As much as those participating in the DMM discussions had benefits from what appear in those sections, so will those who did not take part in the discussions. Don't forget that these matters may appear as "obvious" to us, but they are not for many people outside.
I beieve the last 3 paragraphs are the most relevant to this section. It tells you what the Objectives are and how to get there and the benefits. Hence the DMP.
On the development of RA. How are these RA supposed to work? The problem with the free world is that people are allowed free speech and unfortunately, it may remain just an opinion or policy of the DMP. DMP will need a lot more momentum behind it for this to affect the change, some of which are so deeply entranched in business and governmental policies.
The value of the Recommended Action will stem from two elements: the fact that they are good and the fact that they come from a body that (hopefully) will be supported by the major stakeholders.
To put it bluntly, if I may. Why would the people setting business policies listen to what is being said in the RA. They will carry on with business as usual until, the competitor takes some action or the government legislate it.
I like to take the example of the US. When there are some thorny issues involving different business players (and of course affecting the citizens at large) the government/congress says: you have better find an agreement quickly, or else we will legislate (meaning - my interpretation - we will create such a mess that you will bitterly repent not having found an agreement among yourselves).

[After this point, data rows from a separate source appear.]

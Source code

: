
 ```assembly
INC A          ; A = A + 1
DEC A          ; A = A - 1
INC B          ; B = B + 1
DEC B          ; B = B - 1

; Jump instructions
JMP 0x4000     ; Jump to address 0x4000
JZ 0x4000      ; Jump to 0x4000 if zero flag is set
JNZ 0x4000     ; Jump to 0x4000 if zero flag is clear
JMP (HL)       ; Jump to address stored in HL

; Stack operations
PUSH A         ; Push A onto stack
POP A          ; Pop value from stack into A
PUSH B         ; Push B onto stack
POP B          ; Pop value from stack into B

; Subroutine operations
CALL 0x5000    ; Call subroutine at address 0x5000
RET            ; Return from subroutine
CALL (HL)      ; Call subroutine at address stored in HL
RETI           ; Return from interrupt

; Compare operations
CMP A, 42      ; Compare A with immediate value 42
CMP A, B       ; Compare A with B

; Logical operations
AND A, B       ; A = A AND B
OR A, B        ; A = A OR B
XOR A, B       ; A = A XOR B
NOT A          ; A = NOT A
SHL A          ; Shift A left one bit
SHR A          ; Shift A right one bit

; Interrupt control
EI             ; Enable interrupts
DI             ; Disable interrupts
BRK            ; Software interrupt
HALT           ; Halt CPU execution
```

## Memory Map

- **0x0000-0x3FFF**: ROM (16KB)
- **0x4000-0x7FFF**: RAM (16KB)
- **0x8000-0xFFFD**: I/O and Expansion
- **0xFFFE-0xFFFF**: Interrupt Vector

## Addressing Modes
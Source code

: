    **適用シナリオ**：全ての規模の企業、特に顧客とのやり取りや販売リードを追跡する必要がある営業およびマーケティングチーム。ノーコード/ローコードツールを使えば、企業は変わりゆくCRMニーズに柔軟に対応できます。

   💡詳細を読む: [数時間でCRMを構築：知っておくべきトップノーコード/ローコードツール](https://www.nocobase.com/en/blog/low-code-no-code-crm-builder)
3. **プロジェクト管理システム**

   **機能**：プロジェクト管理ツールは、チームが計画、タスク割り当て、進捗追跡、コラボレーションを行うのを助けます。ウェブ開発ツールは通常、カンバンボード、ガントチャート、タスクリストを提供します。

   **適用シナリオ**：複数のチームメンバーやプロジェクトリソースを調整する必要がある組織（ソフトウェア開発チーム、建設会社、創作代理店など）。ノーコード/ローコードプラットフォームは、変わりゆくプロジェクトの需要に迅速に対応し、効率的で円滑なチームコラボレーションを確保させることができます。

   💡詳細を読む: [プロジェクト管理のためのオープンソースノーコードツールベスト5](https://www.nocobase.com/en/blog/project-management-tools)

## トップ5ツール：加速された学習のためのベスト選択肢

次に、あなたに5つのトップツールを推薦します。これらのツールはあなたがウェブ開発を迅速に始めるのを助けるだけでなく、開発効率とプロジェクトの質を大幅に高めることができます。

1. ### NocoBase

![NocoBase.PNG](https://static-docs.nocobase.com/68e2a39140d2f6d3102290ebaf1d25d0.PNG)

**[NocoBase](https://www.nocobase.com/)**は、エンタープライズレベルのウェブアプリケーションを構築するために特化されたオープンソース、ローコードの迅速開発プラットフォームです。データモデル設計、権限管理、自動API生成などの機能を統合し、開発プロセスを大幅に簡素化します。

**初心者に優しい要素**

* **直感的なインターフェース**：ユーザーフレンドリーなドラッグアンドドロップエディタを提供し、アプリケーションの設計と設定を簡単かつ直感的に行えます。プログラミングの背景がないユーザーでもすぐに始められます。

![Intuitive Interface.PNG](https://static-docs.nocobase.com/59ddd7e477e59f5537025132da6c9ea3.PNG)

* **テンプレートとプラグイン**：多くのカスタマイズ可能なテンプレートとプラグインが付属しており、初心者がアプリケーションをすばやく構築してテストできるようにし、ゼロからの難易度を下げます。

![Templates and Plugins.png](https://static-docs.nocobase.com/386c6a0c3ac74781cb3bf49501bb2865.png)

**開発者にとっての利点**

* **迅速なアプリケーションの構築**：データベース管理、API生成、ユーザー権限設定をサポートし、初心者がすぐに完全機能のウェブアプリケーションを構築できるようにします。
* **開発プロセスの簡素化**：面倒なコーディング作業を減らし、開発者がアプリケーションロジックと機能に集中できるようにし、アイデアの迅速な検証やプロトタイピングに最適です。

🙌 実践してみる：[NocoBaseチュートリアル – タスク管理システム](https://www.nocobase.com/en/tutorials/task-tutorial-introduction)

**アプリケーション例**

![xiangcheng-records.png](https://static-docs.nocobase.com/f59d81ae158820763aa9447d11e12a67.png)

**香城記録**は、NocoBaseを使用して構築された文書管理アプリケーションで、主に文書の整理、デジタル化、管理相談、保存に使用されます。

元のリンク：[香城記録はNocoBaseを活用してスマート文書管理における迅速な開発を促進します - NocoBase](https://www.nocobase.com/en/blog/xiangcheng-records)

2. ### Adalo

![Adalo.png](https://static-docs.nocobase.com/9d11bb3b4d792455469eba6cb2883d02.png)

So, what is the gauge of the success of the RA? Is the scope to draft the RA and then release it to the relevent parties. Any feedback and further action would be more that we can hope for? I am afraid that would be the only posible deliverable for the RA.
Finally on the benefits
The potential benefits to the different parties seems to be a promise of better control over one's rights, better access, potential increase in service offerings. For DMP to be a real revolution, it will need to offer something more. There really needs to be a paradigm shift.
Paradigm shift is a beautiful expression and we are all for it. Read http://contrib.chiariglione.org/030724chiariglione01.htm#Hurdles_in_deciding_digital_content_distribution
to see what current players think of it. To be a credible proposition the DMM needs to look at the first step (which does not mean that people have no dreams of their own).
The mobile communication exploded not because it is fully interoperable or protected the user privacy. In fact, it was the contrary. In the initial stages, none of the telcos have roaming arrangements with one another and you cannot send SMS to someone using a different service provider. And today one is flooded with SPAM, or gets calls in the middle of the night while he/she is on holiday.
However, the mobile communications flourished because it provided a new paradigm.
Yes, but the control remained in the hands of existing players.
The mobile phone is attached to the person, when you call the number you expect the person to answer and not the secretary or someone who happens to be close to the phone. To the user it provides the always connected feeling. It frees the person to conduct his affairs while on the move. To the teenagers, the SMS is a must have as it allows them communicate and express themselves in a manner not possible before.
Personally, I would like to think that there is some revolution in DM. However, for the moment I am resigned to feel the DM is somehow caught in a situation where it is a nice to have but not a must have item.
This is because you want to have your paradigm shift now. Keep it for later.
So likewise, it seems to me that the DMP is saying it would be nice to resolve this problems. I am not hearing a group of industry players saying we must solve this.
15 years ago there was no group of industries asking for MPEG.